» **PROBLEM TO SOLVE**: Work out how many lines in the data that follows contain "https". Write nothing but the number.

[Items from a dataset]
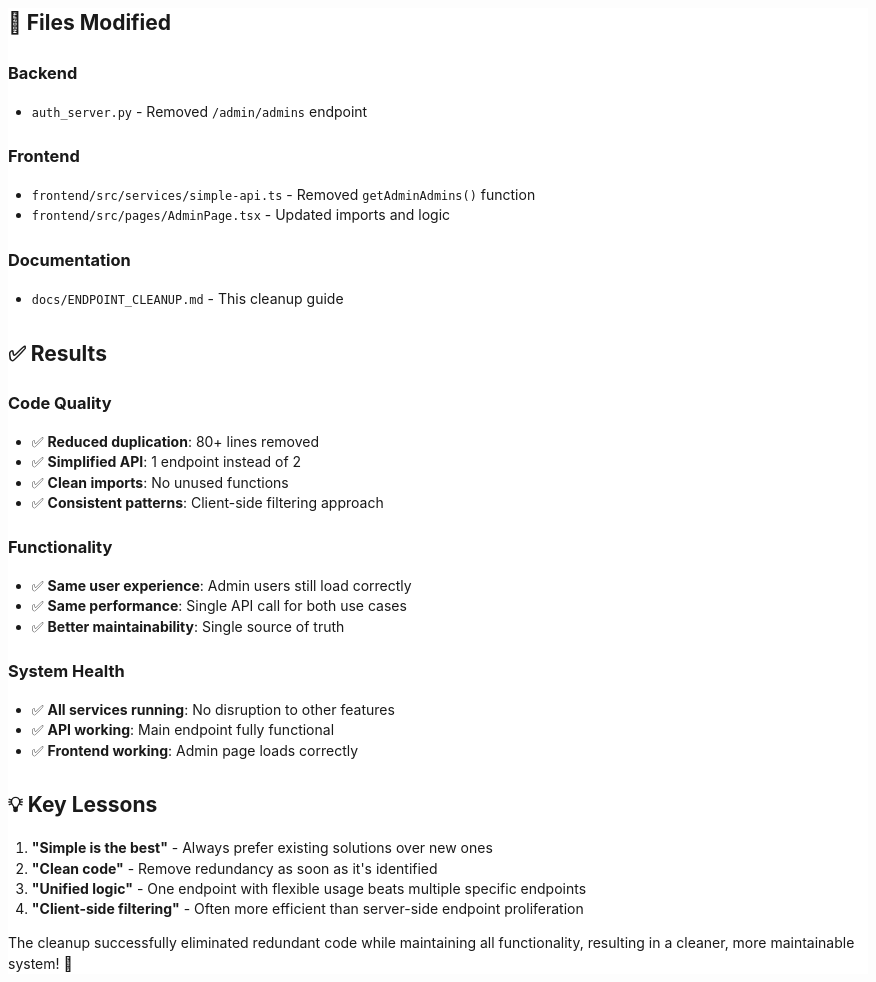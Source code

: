 ## 📝 Files Modified

### Backend
- `auth_server.py` - Removed `/admin/admins` endpoint

### Frontend
- `frontend/src/services/simple-api.ts` - Removed `getAdminAdmins()` function
- `frontend/src/pages/AdminPage.tsx` - Updated imports and logic

### Documentation
- `docs/ENDPOINT_CLEANUP.md` - This cleanup guide

## ✅ Results

### Code Quality
- ✅ **Reduced duplication**: 80+ lines removed
- ✅ **Simplified API**: 1 endpoint instead of 2
- ✅ **Clean imports**: No unused functions
- ✅ **Consistent patterns**: Client-side filtering approach

### Functionality
- ✅ **Same user experience**: Admin users still load correctly
- ✅ **Same performance**: Single API call for both use cases
- ✅ **Better maintainability**: Single source of truth

### System Health
- ✅ **All services running**: No disruption to other features
- ✅ **API working**: Main endpoint fully functional
- ✅ **Frontend working**: Admin page loads correctly

## 💡 Key Lessons

1. **"Simple is the best"** - Always prefer existing solutions over new ones
2. **"Clean code"** - Remove redundancy as soon as it's identified  
3. **"Unified logic"** - One endpoint with flexible usage beats multiple specific endpoints
4. **"Client-side filtering"** - Often more efficient than server-side endpoint proliferation

The cleanup successfully eliminated redundant code while maintaining all functionality, resulting in a cleaner, more maintainable system! 🎉
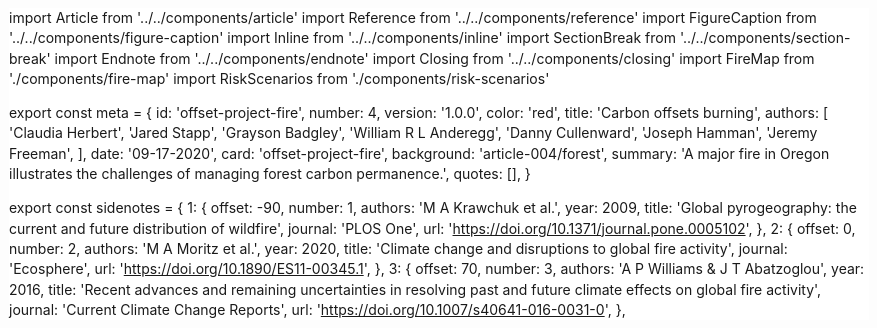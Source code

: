import Article from '../../components/article'
import Reference from '../../components/reference'
import FigureCaption from '../../components/figure-caption'
import Inline from '../../components/inline'
import SectionBreak from '../../components/section-break'
import Endnote from '../../components/endnote'
import Closing from '../../components/closing'
import FireMap from './components/fire-map'
import RiskScenarios from './components/risk-scenarios'

export const meta = {
  id: 'offset-project-fire',
  number: 4,
  version: '1.0.0',
  color: 'red',
  title: 'Carbon offsets burning',
  authors: [
    'Claudia Herbert',
    'Jared Stapp',
    'Grayson Badgley',
    'William R L Anderegg',
    'Danny Cullenward',
    'Joseph Hamman',
    'Jeremy Freeman',
  ],
  date: '09-17-2020',
  card: 'offset-project-fire',
  background: 'article-004/forest',
  summary:
    'A major fire in Oregon illustrates the challenges of managing forest carbon permanence.',
  quotes: [],
}

export const sidenotes = {
  1: {
    offset: -90,
    number: 1,
    authors: 'M A Krawchuk et al.',
    year: 2009,
    title:
      'Global pyrogeography: the current and future distribution of wildfire',
    journal: 'PLOS One',
    url: 'https://doi.org/10.1371/journal.pone.0005102',
  },
  2: {
    offset: 0,
    number: 2,
    authors: 'M A Moritz et al.',
    year: 2020,
    title: 'Climate change and disruptions to global fire activity',
    journal: 'Ecosphere',
    url: 'https://doi.org/10.1890/ES11-00345.1',
  },
  3: {
    offset: 70,
    number: 3,
    authors: 'A P Williams & J T Abatzoglou',
    year: 2016,
    title:
      'Recent advances and remaining uncertainties in resolving past and future climate effects on global fire activity',
    journal: 'Current Climate Change Reports',
    url: 'https://doi.org/10.1007/s40641-016-0031-0',
  },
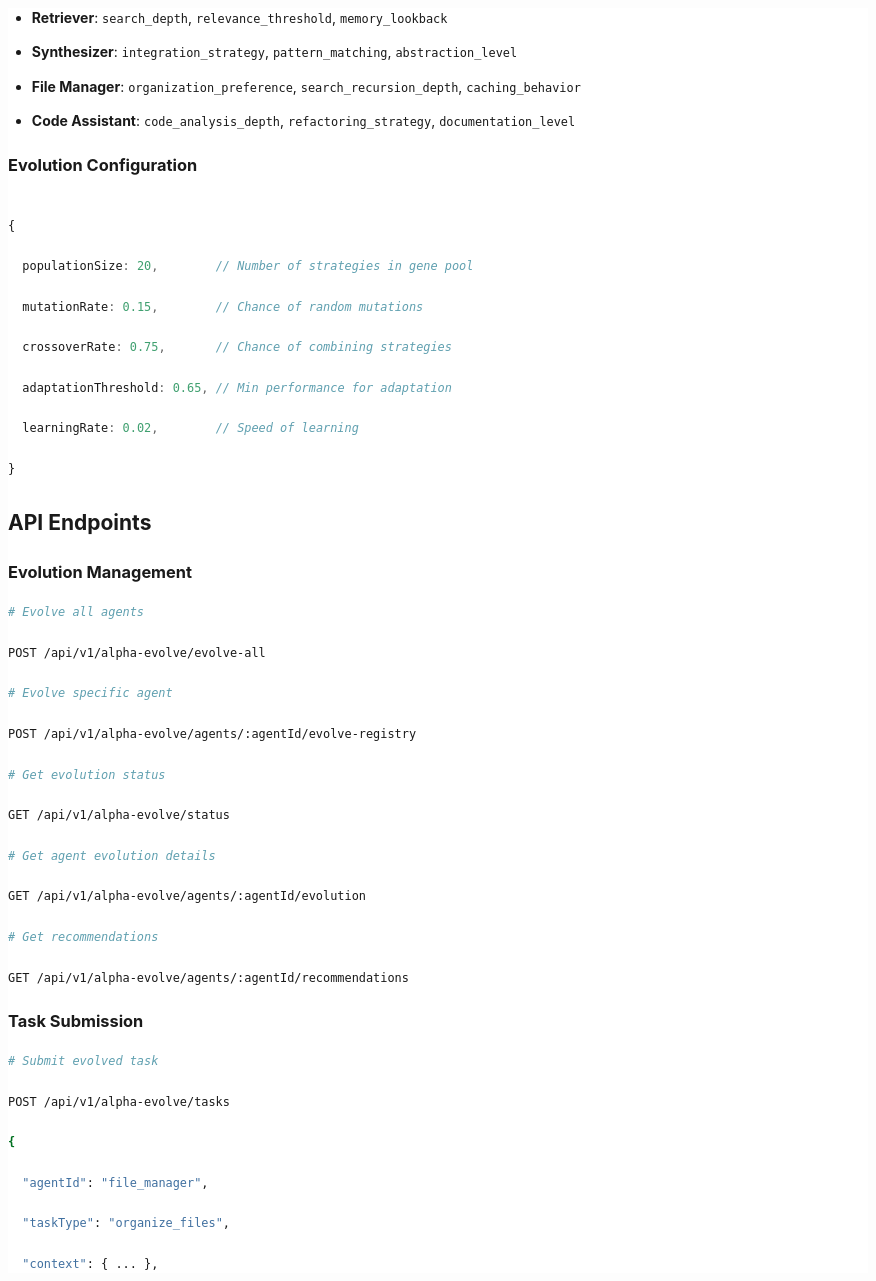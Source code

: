 - **Retriever**: `search_depth`, `relevance_threshold`, `memory_lookback`

- **Synthesizer**: `integration_strategy`, `pattern_matching`, `abstraction_level`

- **File Manager**: `organization_preference`, `search_recursion_depth`, `caching_behavior`

- **Code Assistant**: `code_analysis_depth`, `refactoring_strategy`, `documentation_level`
### Evolution Configuration
```typescript

{

  populationSize: 20,        // Number of strategies in gene pool

  mutationRate: 0.15,        // Chance of random mutations

  crossoverRate: 0.75,       // Chance of combining strategies

  adaptationThreshold: 0.65, // Min performance for adaptation

  learningRate: 0.02,        // Speed of learning

}

```
## API Endpoints
### Evolution Management
```bash
# Evolve all agents

POST /api/v1/alpha-evolve/evolve-all

# Evolve specific agent

POST /api/v1/alpha-evolve/agents/:agentId/evolve-registry

# Get evolution status

GET /api/v1/alpha-evolve/status

# Get agent evolution details

GET /api/v1/alpha-evolve/agents/:agentId/evolution

# Get recommendations

GET /api/v1/alpha-evolve/agents/:agentId/recommendations

```
### Task Submission
```bash
# Submit evolved task

POST /api/v1/alpha-evolve/tasks

{

  "agentId": "file_manager",

  "taskType": "organize_files",

  "context": { ... },

```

» **ANSWER FOR THIS EXERCISE**: 3